> Task:
Begin at the line containing "- Create, read, update, and delete Pokemon." in the data below and go on through the line containing "- Manage user roles securely.", repeating each line exactly; include both ends and no other line.

*** Block opens ***

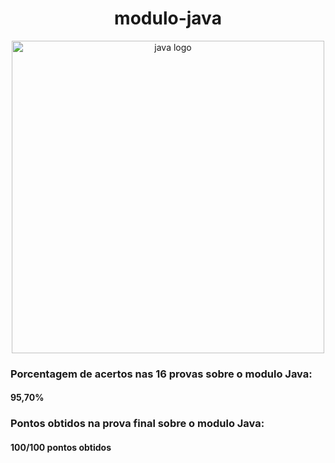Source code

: #  <h1 align="center">modulo-java</h1>

<p align="center">
     <img alt="java logo" src="https://user-images.githubusercontent.com/112354693/214668821-534b1afb-c993-4424-9d5f-a539b6d56f51.PNG" width="500">
</p>
<h3>Porcentagem de acertos nas 16 provas sobre o modulo Java:</h3> 
<h4>95,70%</h4>
<h3>Pontos obtidos na prova final sobre o modulo Java:</h3>
<h4>100/100 pontos obtidos</h4>



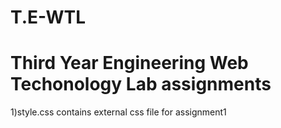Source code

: # T.E-WTL
# Third Year Engineering Web Techonology Lab assignments

1)style.css contains external css file for assignment1
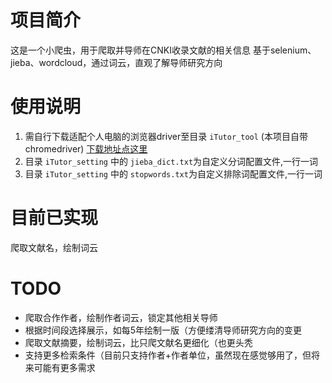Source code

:# 项目简介

这是一个小爬虫，用于爬取并导师在CNKI收录文献的相关信息 基于selenium、jieba、wordcloud，通过词云，直观了解导师研究方向

# 使用说明

1. 需自行下载适配个人电脑的浏览器driver至目录 `iTutor_tool` (本项目自带chromedriver) [下载地址点这里](https://www.selenium.dev/zh-cn/documentation/webdriver/getting_started/install_drivers/)
2. 目录 `iTutor_setting` 中的 `jieba_dict.txt`为自定义分词配置文件,一行一词
3. 目录 `iTutor_setting` 中的 `stopwords.txt`为自定义排除词配置文件,一行一词

# 目前已实现

爬取文献名，绘制词云

# TODO

- 爬取合作作者，绘制作者词云，锁定其他相关导师
- 根据时间段选择展示，如每5年绘制一版（方便缕清导师研究方向的变更
- 爬取文献摘要，绘制词云，比只爬文献名更细化（也更头秃
- 支持更多检索条件（目前只支持作者+作者单位，虽然现在感觉够用了，但将来可能有更多需求
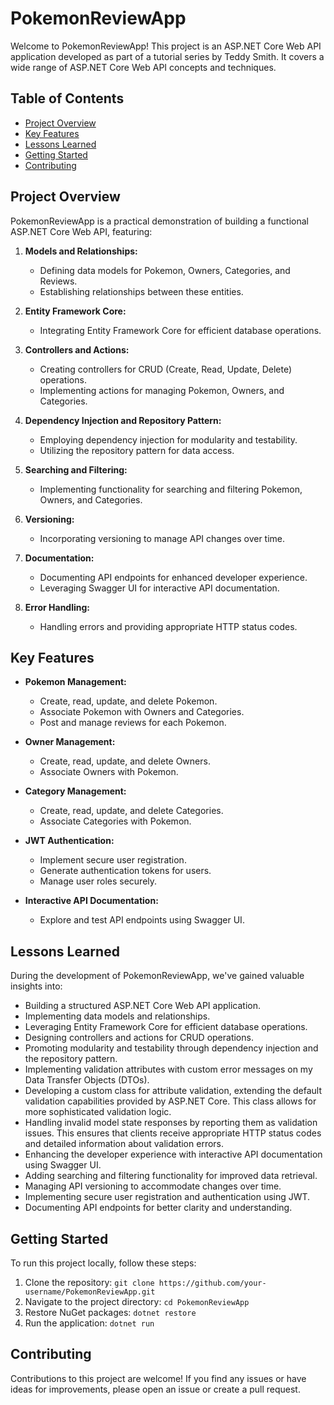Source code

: # PokemonReviewApp

Welcome to PokemonReviewApp! This project is an ASP.NET Core Web API application developed as part of a tutorial series by Teddy Smith. It covers a wide range of ASP.NET Core Web API concepts and techniques.

## Table of Contents
- [Project Overview](#project-overview)
- [Key Features](#key-features)
- [Lessons Learned](#lessons-learned)
- [Getting Started](#getting-started)
- [Contributing](#contributing)

## Project Overview
<a name="project-overview"></a>
PokemonReviewApp is a practical demonstration of building a functional ASP.NET Core Web API, featuring:

1. **Models and Relationships:**
   - Defining data models for Pokemon, Owners, Categories, and Reviews.
   - Establishing relationships between these entities.

2. **Entity Framework Core:**
   - Integrating Entity Framework Core for efficient database operations.

3. **Controllers and Actions:**
   - Creating controllers for CRUD (Create, Read, Update, Delete) operations.
   - Implementing actions for managing Pokemon, Owners, and Categories.

4. **Dependency Injection and Repository Pattern:**
   - Employing dependency injection for modularity and testability.
   - Utilizing the repository pattern for data access.

5. **Searching and Filtering:**
   - Implementing functionality for searching and filtering Pokemon, Owners, and Categories.

6. **Versioning:**
   - Incorporating versioning to manage API changes over time.

7. **Documentation:**
   - Documenting API endpoints for enhanced developer experience.
   - Leveraging Swagger UI for interactive API documentation.

8. **Error Handling:**
   - Handling errors and providing appropriate HTTP status codes.

## Key Features
<a name="key-features"></a>
- **Pokemon Management:**
   - Create, read, update, and delete Pokemon.
   - Associate Pokemon with Owners and Categories.
   - Post and manage reviews for each Pokemon.

- **Owner Management:**
   - Create, read, update, and delete Owners.
   - Associate Owners with Pokemon.

- **Category Management:**
   - Create, read, update, and delete Categories.
   - Associate Categories with Pokemon.

- **JWT Authentication:**
   - Implement secure user registration.
   - Generate authentication tokens for users.
   - Manage user roles securely.

- **Interactive API Documentation:**
   - Explore and test API endpoints using Swagger UI.

## Lessons Learned
<a name="lessons-learned"></a>
During the development of PokemonReviewApp, we've gained valuable insights into:

- Building a structured ASP.NET Core Web API application.
- Implementing data models and relationships.
- Leveraging Entity Framework Core for efficient database operations.
- Designing controllers and actions for CRUD operations.
- Promoting modularity and testability through dependency injection and the repository pattern.
- Implementing validation attributes with custom error messages on my Data Transfer Objects (DTOs).
- Developing a custom class for attribute validation, extending the default validation capabilities provided by ASP.NET Core. This class allows for more sophisticated validation logic.
- Handling invalid model state responses by reporting them as validation issues. This ensures that clients receive appropriate HTTP status codes and detailed information about validation errors.
- Enhancing the developer experience with interactive API documentation using Swagger UI.
- Adding searching and filtering functionality for improved data retrieval.
- Managing API versioning to accommodate changes over time.
- Implementing secure user registration and authentication using JWT.
- Documenting API endpoints for better clarity and understanding.

## Getting Started
<a name="getting-started"></a>
To run this project locally, follow these steps:

1. Clone the repository: `git clone https://github.com/your-username/PokemonReviewApp.git`
2. Navigate to the project directory: `cd PokemonReviewApp`
3. Restore NuGet packages: `dotnet restore`
4. Run the application: `dotnet run`

## Contributing
<a name="contributing"></a>
Contributions to this project are welcome! If you find any issues or have ideas for improvements, please open an issue or create a pull request.
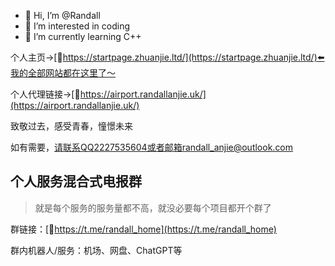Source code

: - 👋 Hi, I’m @Randall
- 👀 I’m interested in coding
- 🌱 I’m currently learning C++

个人主页->[🔗https://startpage.zhuanjie.ltd/](https://startpage.zhuanjie.ltd/)⬅️我的全部网站都在这里了～

个人代理链接->[🔗https://airport.randallanjie.uk/](https://airport.randallanjie.uk/)


致敬过去，感受青春，憧憬未来

如有需要，请联系QQ2227535604或者邮箱randall_anjie@outlook.com

## 个人服务混合式电报群

> 就是每个服务的服务量都不高，就没必要每个项目都开个群了

群链接：[🔗https://t.me/randall_home](https://t.me/randall_home)

群内机器人/服务：机场、网盘、ChatGPT等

*** Block closes ***

> Exercise response:
   - Create, read, update, and delete Pokemon.
   - Associate Pokemon with Owners and Categories.
   - Post and manage reviews for each Pokemon.

- **Owner Management:**
   - Create, read, update, and delete Owners.
   - Associate Owners with Pokemon.

- **Category Management:**
   - Create, read, update, and delete Categories.
   - Associate Categories with Pokemon.

- **JWT Authentication:**
   - Implement secure user registration.
   - Generate authentication tokens for users.
   - Manage user roles securely.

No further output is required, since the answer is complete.